I got all the material to make buss bars and plates but not sure on how to charge them wire them how many I need I'll post my info about my vehicle and system..
2011 GMC Yukon SLT 320 HP mechman alt Taramp MD8k1ohm 2 wolfram Audio PT-18 all 2/0 weld wire any help would be much appreciated thank you .

*
*
*​*










*


----------



## Slow Cruiser (Aug 21, 2016)

I say look up some Overlanding and OffRoad vids and or forums on the battery setups. That might be your best way to get the info you need


----------



## JohnnyOhh (Feb 19, 2015)

i am not an expert..... i am learning as well.... but i have seen a lot of the vehicles that use lithium batteries have special standalone chargers that that manage the charging of the lithium batteries.

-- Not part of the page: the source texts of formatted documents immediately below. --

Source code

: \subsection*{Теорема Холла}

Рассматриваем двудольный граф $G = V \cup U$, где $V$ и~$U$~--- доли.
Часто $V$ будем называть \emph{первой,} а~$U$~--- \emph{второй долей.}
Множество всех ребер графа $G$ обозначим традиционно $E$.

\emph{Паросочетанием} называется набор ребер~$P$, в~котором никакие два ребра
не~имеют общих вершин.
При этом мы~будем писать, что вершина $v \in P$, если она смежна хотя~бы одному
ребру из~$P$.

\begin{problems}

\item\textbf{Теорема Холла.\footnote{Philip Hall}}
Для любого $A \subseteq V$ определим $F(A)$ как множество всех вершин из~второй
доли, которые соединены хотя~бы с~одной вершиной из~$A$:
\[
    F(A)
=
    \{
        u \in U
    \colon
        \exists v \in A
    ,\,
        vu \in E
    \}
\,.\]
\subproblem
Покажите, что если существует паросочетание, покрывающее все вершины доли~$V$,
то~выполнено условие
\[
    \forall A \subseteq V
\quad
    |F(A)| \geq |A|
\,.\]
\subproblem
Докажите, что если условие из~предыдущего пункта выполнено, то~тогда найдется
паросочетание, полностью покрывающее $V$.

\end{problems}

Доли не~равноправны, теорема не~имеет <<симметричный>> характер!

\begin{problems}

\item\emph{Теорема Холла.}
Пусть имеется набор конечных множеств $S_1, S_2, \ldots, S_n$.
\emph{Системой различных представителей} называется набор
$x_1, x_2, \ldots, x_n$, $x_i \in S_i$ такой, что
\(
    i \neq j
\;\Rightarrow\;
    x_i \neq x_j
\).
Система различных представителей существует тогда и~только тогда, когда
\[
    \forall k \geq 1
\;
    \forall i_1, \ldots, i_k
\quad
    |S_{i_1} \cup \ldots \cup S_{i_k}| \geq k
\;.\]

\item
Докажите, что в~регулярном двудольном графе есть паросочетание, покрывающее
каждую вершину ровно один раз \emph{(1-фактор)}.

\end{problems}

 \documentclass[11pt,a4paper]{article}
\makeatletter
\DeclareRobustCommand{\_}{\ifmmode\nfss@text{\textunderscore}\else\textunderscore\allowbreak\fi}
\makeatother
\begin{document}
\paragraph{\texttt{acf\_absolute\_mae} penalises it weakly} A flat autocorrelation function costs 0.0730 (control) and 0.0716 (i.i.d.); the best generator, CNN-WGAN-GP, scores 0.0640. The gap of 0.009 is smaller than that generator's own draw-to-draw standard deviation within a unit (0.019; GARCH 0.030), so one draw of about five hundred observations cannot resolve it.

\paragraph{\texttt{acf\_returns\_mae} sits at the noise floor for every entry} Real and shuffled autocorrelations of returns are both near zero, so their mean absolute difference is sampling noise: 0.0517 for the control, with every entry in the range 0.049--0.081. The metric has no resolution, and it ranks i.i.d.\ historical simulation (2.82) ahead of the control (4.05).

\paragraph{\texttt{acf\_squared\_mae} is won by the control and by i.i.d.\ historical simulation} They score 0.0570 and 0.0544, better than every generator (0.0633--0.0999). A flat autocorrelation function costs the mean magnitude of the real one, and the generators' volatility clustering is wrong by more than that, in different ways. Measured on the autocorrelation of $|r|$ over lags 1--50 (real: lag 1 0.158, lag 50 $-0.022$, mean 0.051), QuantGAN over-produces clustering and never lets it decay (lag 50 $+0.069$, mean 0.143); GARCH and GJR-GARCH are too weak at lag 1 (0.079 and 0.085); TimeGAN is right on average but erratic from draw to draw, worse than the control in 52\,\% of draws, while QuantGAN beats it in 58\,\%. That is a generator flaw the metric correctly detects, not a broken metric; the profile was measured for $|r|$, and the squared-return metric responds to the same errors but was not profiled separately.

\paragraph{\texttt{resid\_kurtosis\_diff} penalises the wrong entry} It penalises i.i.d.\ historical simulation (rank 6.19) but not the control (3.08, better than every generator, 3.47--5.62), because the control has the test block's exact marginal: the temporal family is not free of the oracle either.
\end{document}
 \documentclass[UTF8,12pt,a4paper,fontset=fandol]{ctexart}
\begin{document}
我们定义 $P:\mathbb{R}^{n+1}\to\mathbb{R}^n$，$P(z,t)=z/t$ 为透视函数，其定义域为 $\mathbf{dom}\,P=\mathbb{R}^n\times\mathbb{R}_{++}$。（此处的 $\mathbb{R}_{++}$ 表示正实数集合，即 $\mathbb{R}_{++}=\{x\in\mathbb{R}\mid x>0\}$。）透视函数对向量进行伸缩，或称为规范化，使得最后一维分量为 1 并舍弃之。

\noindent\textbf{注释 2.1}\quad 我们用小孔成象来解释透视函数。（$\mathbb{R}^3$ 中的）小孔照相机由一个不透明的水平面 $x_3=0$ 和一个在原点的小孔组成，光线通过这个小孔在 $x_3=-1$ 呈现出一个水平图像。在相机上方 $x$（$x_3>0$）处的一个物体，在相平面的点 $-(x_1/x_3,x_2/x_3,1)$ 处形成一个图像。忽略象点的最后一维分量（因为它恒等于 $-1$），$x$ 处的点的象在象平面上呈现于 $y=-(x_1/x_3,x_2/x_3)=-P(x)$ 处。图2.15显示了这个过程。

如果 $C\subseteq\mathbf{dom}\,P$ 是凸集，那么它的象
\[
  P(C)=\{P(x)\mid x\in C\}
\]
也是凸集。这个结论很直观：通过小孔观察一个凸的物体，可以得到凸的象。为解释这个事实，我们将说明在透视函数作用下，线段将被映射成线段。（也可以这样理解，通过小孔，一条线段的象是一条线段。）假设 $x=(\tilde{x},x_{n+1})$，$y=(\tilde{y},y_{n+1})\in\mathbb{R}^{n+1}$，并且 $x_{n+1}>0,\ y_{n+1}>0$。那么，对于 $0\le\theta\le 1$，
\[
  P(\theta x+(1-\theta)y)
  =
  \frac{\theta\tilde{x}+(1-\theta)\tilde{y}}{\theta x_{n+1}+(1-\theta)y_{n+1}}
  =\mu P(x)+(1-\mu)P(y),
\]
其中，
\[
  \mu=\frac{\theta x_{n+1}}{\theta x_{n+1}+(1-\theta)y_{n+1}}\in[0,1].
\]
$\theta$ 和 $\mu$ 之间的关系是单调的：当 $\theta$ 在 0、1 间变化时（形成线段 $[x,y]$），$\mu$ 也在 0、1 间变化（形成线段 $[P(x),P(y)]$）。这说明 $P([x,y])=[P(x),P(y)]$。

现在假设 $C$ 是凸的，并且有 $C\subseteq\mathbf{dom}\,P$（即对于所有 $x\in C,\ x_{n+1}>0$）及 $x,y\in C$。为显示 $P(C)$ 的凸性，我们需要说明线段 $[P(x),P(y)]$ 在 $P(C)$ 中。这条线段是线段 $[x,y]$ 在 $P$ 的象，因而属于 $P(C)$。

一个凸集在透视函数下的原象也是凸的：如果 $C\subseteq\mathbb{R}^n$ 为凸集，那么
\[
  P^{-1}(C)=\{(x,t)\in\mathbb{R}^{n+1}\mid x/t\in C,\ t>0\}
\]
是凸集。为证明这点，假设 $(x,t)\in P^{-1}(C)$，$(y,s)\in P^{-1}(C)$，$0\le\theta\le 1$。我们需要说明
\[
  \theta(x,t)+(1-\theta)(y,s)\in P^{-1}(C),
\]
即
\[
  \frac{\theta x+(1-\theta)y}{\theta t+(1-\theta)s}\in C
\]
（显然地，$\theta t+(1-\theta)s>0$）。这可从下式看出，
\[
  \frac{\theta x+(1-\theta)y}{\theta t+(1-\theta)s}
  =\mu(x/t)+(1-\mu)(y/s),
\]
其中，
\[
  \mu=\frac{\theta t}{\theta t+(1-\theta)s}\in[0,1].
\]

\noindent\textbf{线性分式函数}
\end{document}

also i have come across this videos in the past, just things to think about.
"How to not blow up your Alternator when charging Lithium"


----------



## Christman2021 (Aug 4, 2021)

Slow Cruiser said:


> I say look up some Overlanding and OffRoad vids and or forums on the battery setups. That might be your best way to get the info you need


I've done post in SMD audio AND SOUND SALAUTION AUDIO a month ago and never got a reply I noticed this page has more activity so I'm gonna try this 🤞


----------



## JohnnyOhh (Feb 19, 2015)

yeah totally, i know SPL guys run lithium batteries. but i am not really sure how they charge/maintain the batteries.
i think a lot of those guys have multiple alternators so they can supply a lot of current to charge the lithium batteries.
based on that video i posted above, stock alternators may have trouble charging lithium batteries, it seems like they draw more current to charge v.s. standard lead acid batteries (seems like). again, not a real expert.


----------



## vectrasoundz (Jan 19, 2020)

Check these out:


----------



## Holmz (Jul 12, 2017)

Most lithiums do not work as a starting battery.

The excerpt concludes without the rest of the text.